No can do, boss. I have a troll allergy. I will do the math to compare these steam plants, Otto cycle DF engines, and diesel cycle DF engines based on that number, though.
According to hy-Bon.com 50'000 SCF of natural gas is 2636.4 lbs. That number works out to about 242 g/kwh for this googled up steam power plant.
According to this guy, an Otto cycle duel fuel engine can average 25% less than a sea-going natural gas steam plant. If we assume that a seagoing steam plant does as well as a shore-based steam plant, then we can guess that the Otto cycle DF engine gives us a kwh for every 182 grams of natural gas. That same guy also says that the diesel cycle DF engine can average 50% less than its sea-going steam equivalent, which is something like 121 g/kwh.

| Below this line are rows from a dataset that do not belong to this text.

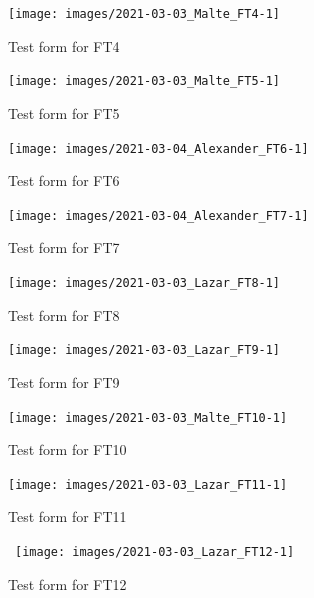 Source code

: \documentclass{article}
\begin{document}
 \begin{figure}
     \centering
      \texttt{[image: images/2021-03-03\_Malte\_FT4-1]}
     \renewcommand\figurename{Figure}
     \caption{Test form for FT4}
     \label{fig:my_label}
 \end{figure}

\begin{figure}
     \centering
      \texttt{[image: images/2021-03-03\_Malte\_FT5-1]}
     \renewcommand\figurename{Figure}
     \caption{Test form for FT5}
     \label{fig:my_label}
 \end{figure}
 
 \begin{figure}
     \centering
     \texttt{[image: images/2021-03-04\_Alexander\_FT6-1]}
     \renewcommand\figurename{Figure}
     \caption{Test form for FT6}
     \label{fig:my_label}
 \end{figure}
 
 \begin{figure}
     \centering
      \texttt{[image: images/2021-03-04\_Alexander\_FT7-1]}
     \renewcommand\figurename{Figure}
     \caption{Test form for FT7}
     \label{fig:my_label}
 \end{figure}
 
 \begin{figure}
     \centering
     \texttt{[image: images/2021-03-03\_Lazar\_FT8-1]}
     \renewcommand\figurename{Figure}
     \caption{Test form for FT8}
     \label{fig:my_label}
 \end{figure}
 
 \begin{figure}
     \centering
      \texttt{[image: images/2021-03-03\_Lazar\_FT9-1]}
     \renewcommand\figurename{Figure}
     \caption{Test form for FT9}
     \label{fig:my_label}
 \end{figure}
 
 \begin{figure}
     \centering
      \texttt{[image: images/2021-03-03\_Malte\_FT10-1]}
     \renewcommand\figurename{Figure}
     \caption{Test form for FT10}
     \label{fig:my_label}
 \end{figure}
 
 \begin{figure}
     \centering
     \texttt{[image: images/2021-03-03\_Lazar\_FT11-1]}
     \renewcommand\figurename{Figure}
     \caption{Test form for FT11}
     \label{fig:my_label}
 \end{figure}
 
 \begin{figure}
     \centering
     \ \texttt{[image: images/2021-03-03\_Lazar\_FT12-1]}
     \renewcommand\figurename{Figure}
     \caption{Test form for FT12}
     \label{fig:my_label}
 \end{figure}
 
\end{document}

The promo material says that the most fuel gas wasted up the stack by the diesel cycle DF is 0.2 g/kwh, which is 1.7 % of the 121 g that was put in. But usually so much less as to be "undetectable." It also says that the Otto cycle DF engine slips 5-10% of its fuel, which would be 9-18 g/kwh. Steamer, you say that a land-based natural gas steam genny slips 1000 g/1000000 SCF. When I do the conversation assuming that it is using 242 g/kwh, it only slips 0.01 g/kwh, which is 0.04% of the fuel.
That's an interesting result. The steam plant uses twice the fuel for each unit of power, but puts out only 1% as many CH4s. It must put out about twice the CO2, though. But CO2 is way better for your global warming contribution report than CH4. I guess if you want to save money on fuel, you choose a diesel cycle DF engine and if you want to report a low global warming number you choose a steam plant. Although, presumably the ME-GIs that are used for onshore power generation nearly always operate in the optimal "undetectable" slip condition, so maybe it's the all-around optimum.
Do my numbers look reasonable to you guys?
Btw, the ships mentioned in the OP are using this ME-GI engine.